| INSTRUCTIONS TO FOLLOW |
Exact transcription, pictures omitted: begin at the top line of the records below and end with the line bearing "### **💼 Business Feature Dependencies**".
>>>>
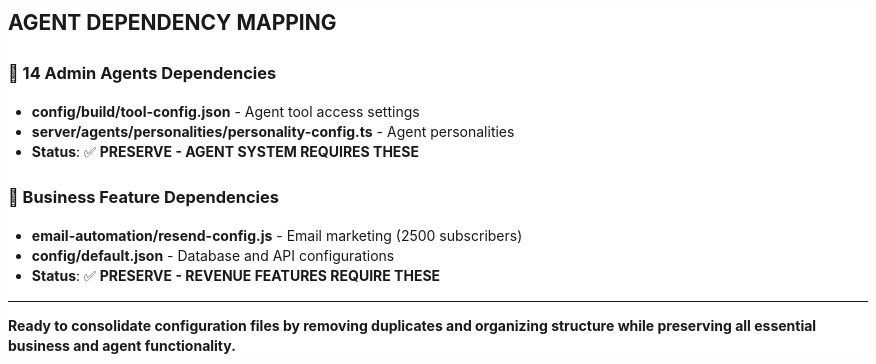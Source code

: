 
## **AGENT DEPENDENCY MAPPING**

### **🤖 14 Admin Agents Dependencies**
- **config/build/tool-config.json** - Agent tool access settings
- **server/agents/personalities/personality-config.ts** - Agent personalities
- **Status**: ✅ **PRESERVE - AGENT SYSTEM REQUIRES THESE**

### **💼 Business Feature Dependencies**
- **email-automation/resend-config.js** - Email marketing (2500 subscribers)
- **config/default.json** - Database and API configurations
- **Status**: ✅ **PRESERVE - REVENUE FEATURES REQUIRE THESE**

---

**Ready to consolidate configuration files by removing duplicates and organizing structure while preserving all essential business and agent functionality.**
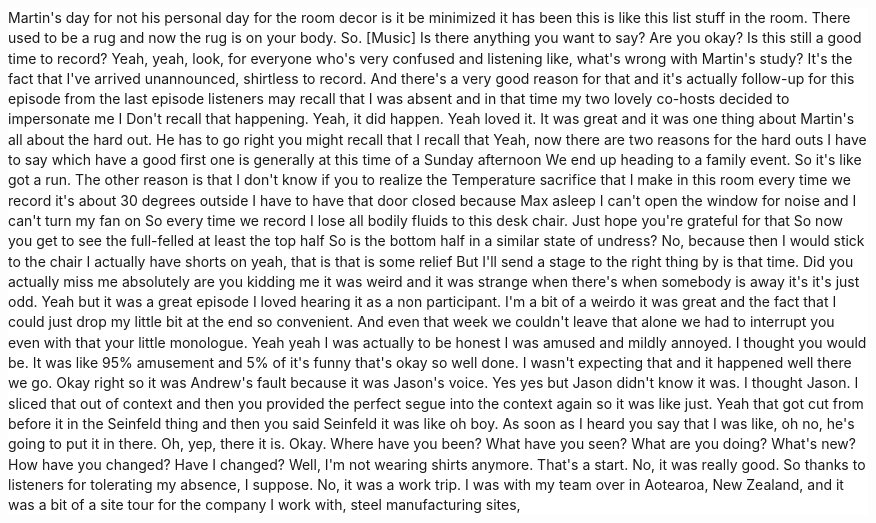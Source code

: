 Martin's day for not his personal day for the room decor is it be minimized it has been this is like this list stuff in the room.
There used to be a rug and now the rug is on your body.
So.
[Music]
Is there anything you want to say? Are you okay? Is this still a good time to record?
Yeah, yeah, look, for everyone who's very confused and listening like,
what's wrong with Martin's study? It's the fact that I've arrived unannounced, shirtless to record.
And there's a very good reason for that and it's actually follow-up for this episode
from the last episode
listeners may recall that I was absent and
in that time my two lovely co-hosts decided to
impersonate me I
Don't recall that happening. Yeah, it did happen. Yeah loved it. It was great and it was one thing about
Martin's all about the hard out. He has to go right you might recall that I recall that
Yeah, now there are two reasons for the hard outs
I have to say which have a good first one is generally at this time of a Sunday afternoon
We end up heading to a family event. So it's like got a run. The other reason is that I don't know if you to realize the
Temperature sacrifice that I make in this room every time we record it's about 30 degrees outside
I have to have that door closed because Max asleep
I can't open the window for noise and I can't turn my fan on
So every time we record I lose all bodily fluids to this desk chair. Just hope you're grateful for that
So now you get to see the full-felled at least the top half
So is the bottom half in a similar state of undress? No, because then I would stick to the chair
I actually have shorts on yeah, that is that is some relief
But I'll send a stage to the right thing by is that time.
Did you actually miss me absolutely are you kidding me it was weird and it was strange when there's when somebody is away it's it's just odd.
Yeah but it was a great episode I loved hearing it as a non participant.
I'm a bit of a weirdo it was great and the fact that I could just drop my little bit at the end so convenient.
And even that week we couldn't leave that alone we had to interrupt you even with that your little monologue.
Yeah yeah I was actually to be honest I was amused and mildly annoyed.
I thought you would be.
It was like 95% amusement and 5% of it's funny that's okay so well done.
I wasn't expecting that and it happened well there we go.
Okay right so it was Andrew's fault because it was Jason's voice.
Yes yes but Jason didn't know it was.
I thought Jason.
I sliced that out of context and then you provided the perfect segue into the context again so it was like just.
Yeah that got cut from before it in the Seinfeld thing and then you said Seinfeld it was like oh boy.
As soon as I heard you say that I was like, oh no, he's going to put it in there.
Oh, yep, there it is.
Okay.
Where have you been?
What have you seen?
What are you doing?
What's new?
How have you changed?
Have I changed?
Well, I'm not wearing shirts anymore.
That's a start.
No, it was really good.
So thanks to listeners for tolerating my absence, I suppose.
No, it was a work trip.
I was with my team over in Aotearoa, New Zealand,
and it was a bit of a site tour for the company I work with,
steel manufacturing sites,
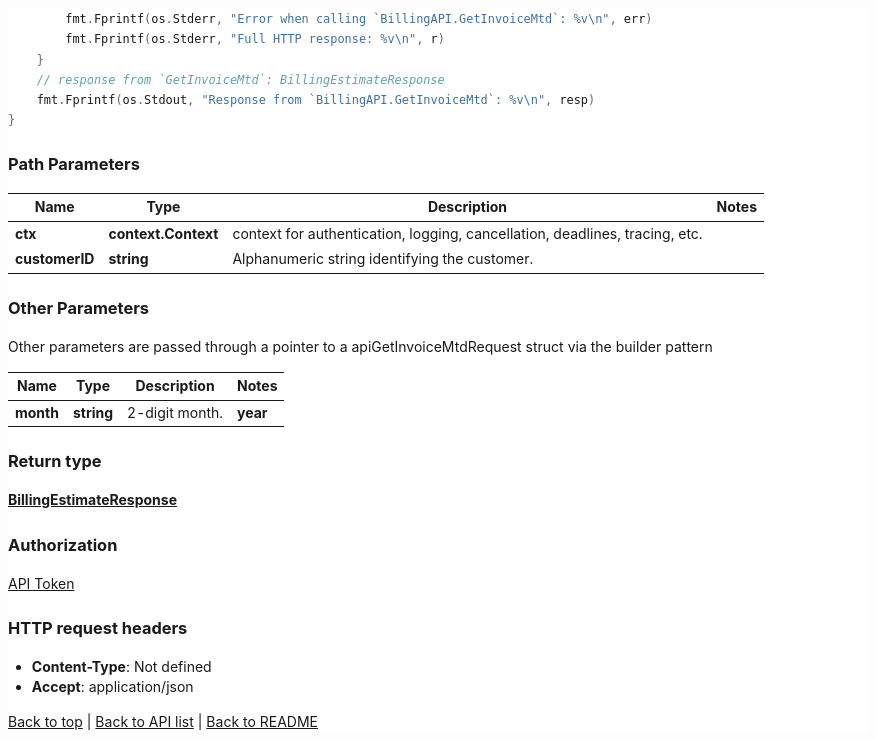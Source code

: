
 ```go
        fmt.Fprintf(os.Stderr, "Error when calling `BillingAPI.GetInvoiceMtd`: %v\n", err)
        fmt.Fprintf(os.Stderr, "Full HTTP response: %v\n", r)
    }
    // response from `GetInvoiceMtd`: BillingEstimateResponse
    fmt.Fprintf(os.Stdout, "Response from `BillingAPI.GetInvoiceMtd`: %v\n", resp)
}
```

### Path Parameters


Name | Type | Description  | Notes
------------- | ------------- | ------------- | -------------
**ctx** | **context.Context** | context for authentication, logging, cancellation, deadlines, tracing, etc.
**customerID** | **string** | Alphanumeric string identifying the customer. | 

### Other Parameters

Other parameters are passed through a pointer to a apiGetInvoiceMtdRequest struct via the builder pattern


Name | Type | Description  | Notes
------------- | ------------- | ------------- | -------------
 **month** | **string** | 2-digit month. |  **year** | **string** | 4-digit year. | 

### Return type

[**BillingEstimateResponse**](BillingEstimateResponse.md)

### Authorization

[API Token](https://www.fastly.com/documentation/reference/api/#authentication)

### HTTP request headers

- **Content-Type**: Not defined
- **Accept**: application/json

[Back to top](#) | [Back to API list](../README.md#documentation-for-api-endpoints) | [Back to README](../README.md)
<<<<
| REPLY TO THE EXERCISE |
Source code

: 
## **AGENT DEPENDENCY MAPPING**

### **🤖 14 Admin Agents Dependencies**
- **config/build/tool-config.json** - Agent tool access settings
- **server/agents/personalities/personality-config.ts** - Agent personalities
- **Status**: ✅ **PRESERVE - AGENT SYSTEM REQUIRES THESE**

### **💼 Business Feature Dependencies**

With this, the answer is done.